- Try it
Within the entries below, find the portion that opens with the line containing "inferiori. Considerando la" and closes with the line containing "Originally a model". Retype that portion exactly and only.

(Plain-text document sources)
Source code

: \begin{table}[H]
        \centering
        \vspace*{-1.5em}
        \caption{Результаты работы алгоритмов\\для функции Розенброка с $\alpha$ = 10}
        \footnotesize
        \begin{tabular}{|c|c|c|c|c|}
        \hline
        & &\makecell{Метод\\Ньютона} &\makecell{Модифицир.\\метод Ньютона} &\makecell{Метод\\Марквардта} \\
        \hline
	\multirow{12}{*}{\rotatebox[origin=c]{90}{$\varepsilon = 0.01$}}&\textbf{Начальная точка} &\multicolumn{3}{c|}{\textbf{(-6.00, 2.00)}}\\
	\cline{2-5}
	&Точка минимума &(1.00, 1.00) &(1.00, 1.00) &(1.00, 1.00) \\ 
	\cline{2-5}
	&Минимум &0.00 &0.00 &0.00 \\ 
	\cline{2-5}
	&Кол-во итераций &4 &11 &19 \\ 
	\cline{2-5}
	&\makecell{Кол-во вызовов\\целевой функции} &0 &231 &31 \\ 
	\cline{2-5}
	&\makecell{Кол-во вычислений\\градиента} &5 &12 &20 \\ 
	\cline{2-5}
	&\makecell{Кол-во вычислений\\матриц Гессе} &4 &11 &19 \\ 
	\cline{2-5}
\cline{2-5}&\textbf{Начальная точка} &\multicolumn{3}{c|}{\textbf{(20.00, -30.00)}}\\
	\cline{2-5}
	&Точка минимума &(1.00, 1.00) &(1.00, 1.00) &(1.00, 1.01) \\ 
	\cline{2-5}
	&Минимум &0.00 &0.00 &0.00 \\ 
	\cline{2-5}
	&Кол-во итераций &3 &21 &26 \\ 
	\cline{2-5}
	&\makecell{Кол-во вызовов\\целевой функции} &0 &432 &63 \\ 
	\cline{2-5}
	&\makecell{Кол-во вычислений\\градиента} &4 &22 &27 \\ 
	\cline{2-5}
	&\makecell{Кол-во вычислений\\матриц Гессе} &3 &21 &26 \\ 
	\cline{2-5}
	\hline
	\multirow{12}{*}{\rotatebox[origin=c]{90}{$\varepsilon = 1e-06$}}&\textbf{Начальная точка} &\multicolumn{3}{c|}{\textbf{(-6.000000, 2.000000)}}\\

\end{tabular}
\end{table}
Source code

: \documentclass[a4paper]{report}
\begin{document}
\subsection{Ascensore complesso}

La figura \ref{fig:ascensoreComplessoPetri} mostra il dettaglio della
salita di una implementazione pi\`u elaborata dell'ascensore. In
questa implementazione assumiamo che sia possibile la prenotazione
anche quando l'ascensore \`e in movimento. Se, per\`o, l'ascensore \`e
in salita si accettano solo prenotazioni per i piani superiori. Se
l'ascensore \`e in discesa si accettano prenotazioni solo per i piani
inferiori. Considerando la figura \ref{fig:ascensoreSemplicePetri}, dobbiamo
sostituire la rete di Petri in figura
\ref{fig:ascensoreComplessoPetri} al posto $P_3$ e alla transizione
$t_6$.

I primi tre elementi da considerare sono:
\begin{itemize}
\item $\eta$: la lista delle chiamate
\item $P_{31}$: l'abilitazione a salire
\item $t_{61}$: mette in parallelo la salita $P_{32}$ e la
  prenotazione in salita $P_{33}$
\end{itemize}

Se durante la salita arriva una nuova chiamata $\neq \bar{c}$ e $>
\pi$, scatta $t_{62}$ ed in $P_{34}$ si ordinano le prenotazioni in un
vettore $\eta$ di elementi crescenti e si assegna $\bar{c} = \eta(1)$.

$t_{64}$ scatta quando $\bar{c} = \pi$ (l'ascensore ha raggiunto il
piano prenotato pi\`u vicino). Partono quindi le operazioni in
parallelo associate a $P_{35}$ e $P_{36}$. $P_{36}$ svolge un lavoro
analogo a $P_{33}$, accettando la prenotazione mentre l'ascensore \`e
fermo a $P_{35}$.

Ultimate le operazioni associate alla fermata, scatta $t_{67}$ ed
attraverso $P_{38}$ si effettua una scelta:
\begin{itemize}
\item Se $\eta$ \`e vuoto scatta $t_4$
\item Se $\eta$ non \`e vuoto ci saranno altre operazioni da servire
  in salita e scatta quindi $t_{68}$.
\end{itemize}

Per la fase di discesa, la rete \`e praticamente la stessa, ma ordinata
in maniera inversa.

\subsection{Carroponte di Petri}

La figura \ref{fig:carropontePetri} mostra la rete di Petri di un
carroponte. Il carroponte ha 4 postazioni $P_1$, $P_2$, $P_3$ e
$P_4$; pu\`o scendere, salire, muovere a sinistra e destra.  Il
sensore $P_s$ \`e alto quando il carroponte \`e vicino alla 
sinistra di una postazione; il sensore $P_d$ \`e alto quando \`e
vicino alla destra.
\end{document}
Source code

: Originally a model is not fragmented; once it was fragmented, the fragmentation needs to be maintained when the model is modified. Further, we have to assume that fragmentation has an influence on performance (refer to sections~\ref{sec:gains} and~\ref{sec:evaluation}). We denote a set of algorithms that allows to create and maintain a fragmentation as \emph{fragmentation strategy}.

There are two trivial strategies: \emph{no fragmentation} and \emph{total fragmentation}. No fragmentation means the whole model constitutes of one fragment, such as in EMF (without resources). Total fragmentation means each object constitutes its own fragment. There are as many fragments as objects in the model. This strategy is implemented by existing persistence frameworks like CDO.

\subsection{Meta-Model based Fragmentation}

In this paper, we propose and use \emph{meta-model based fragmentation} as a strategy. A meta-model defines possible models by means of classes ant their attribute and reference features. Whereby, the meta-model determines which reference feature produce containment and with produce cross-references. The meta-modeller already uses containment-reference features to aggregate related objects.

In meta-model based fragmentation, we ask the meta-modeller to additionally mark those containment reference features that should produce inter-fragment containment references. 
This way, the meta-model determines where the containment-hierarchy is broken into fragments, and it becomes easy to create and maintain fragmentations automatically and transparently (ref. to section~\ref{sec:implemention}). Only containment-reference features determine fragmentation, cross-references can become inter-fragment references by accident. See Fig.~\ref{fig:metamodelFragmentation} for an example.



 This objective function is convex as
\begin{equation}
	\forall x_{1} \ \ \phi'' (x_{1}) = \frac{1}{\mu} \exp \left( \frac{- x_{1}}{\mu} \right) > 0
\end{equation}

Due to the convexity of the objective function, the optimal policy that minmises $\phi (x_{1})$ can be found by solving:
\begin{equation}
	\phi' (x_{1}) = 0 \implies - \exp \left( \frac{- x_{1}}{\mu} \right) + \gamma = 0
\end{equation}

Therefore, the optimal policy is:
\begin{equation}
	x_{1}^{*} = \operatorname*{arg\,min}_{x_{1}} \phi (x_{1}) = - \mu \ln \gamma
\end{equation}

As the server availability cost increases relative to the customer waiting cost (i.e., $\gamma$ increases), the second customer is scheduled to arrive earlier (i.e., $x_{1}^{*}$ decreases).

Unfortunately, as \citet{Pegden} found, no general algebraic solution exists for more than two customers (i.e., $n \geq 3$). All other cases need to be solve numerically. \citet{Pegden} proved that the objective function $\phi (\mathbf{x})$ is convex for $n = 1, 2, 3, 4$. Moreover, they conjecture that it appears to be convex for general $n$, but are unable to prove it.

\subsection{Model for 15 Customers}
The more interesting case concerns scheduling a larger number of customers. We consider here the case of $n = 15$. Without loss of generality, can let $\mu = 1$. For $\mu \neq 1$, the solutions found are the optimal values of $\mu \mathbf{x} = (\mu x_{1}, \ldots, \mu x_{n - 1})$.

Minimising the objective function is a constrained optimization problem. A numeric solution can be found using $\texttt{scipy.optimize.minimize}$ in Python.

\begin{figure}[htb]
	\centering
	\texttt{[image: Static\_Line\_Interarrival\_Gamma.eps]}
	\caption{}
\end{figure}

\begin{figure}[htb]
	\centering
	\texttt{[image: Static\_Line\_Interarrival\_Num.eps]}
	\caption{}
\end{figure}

- Solution to the problem
inferiori. Considerando la figura \ref{fig:ascensoreSemplicePetri}, dobbiamo
sostituire la rete di Petri in figura
\ref{fig:ascensoreComplessoPetri} al posto $P_3$ e alla transizione
$t_6$.

I primi tre elementi da considerare sono:
\begin{itemize}
\item $\eta$: la lista delle chiamate
\item $P_{31}$: l'abilitazione a salire
\item $t_{61}$: mette in parallelo la salita $P_{32}$ e la
  prenotazione in salita $P_{33}$
\end{itemize}

Se durante la salita arriva una nuova chiamata $\neq \bar{c}$ e $>
\pi$, scatta $t_{62}$ ed in $P_{34}$ si ordinano le prenotazioni in un
vettore $\eta$ di elementi crescenti e si assegna $\bar{c} = \eta(1)$.

$t_{64}$ scatta quando $\bar{c} = \pi$ (l'ascensore ha raggiunto il
piano prenotato pi\`u vicino). Partono quindi le operazioni in
parallelo associate a $P_{35}$ e $P_{36}$. $P_{36}$ svolge un lavoro
analogo a $P_{33}$, accettando la prenotazione mentre l'ascensore \`e
fermo a $P_{35}$.

Ultimate le operazioni associate alla fermata, scatta $t_{67}$ ed
attraverso $P_{38}$ si effettua una scelta:
\begin{itemize}
\item Se $\eta$ \`e vuoto scatta $t_4$
\item Se $\eta$ non \`e vuoto ci saranno altre operazioni da servire
  in salita e scatta quindi $t_{68}$.
\end{itemize}

Per la fase di discesa, la rete \`e praticamente la stessa, ma ordinata
in maniera inversa.

\subsection{Carroponte di Petri}

La figura \ref{fig:carropontePetri} mostra la rete di Petri di un
carroponte. Il carroponte ha 4 postazioni $P_1$, $P_2$, $P_3$ e
$P_4$; pu\`o scendere, salire, muovere a sinistra e destra.  Il
sensore $P_s$ \`e alto quando il carroponte \`e vicino alla 
sinistra di una postazione; il sensore $P_d$ \`e alto quando \`e
vicino alla destra.
\end{document}
Source code

: Originally a model is not fragmented; once it was fragmented, the fragmentation needs to be maintained when the model is modified. Further, we have to assume that fragmentation has an influence on performance (refer to sections~\ref{sec:gains} and~\ref{sec:evaluation}). We denote a set of algorithms that allows to create and maintain a fragmentation as \emph{fragmentation strategy}.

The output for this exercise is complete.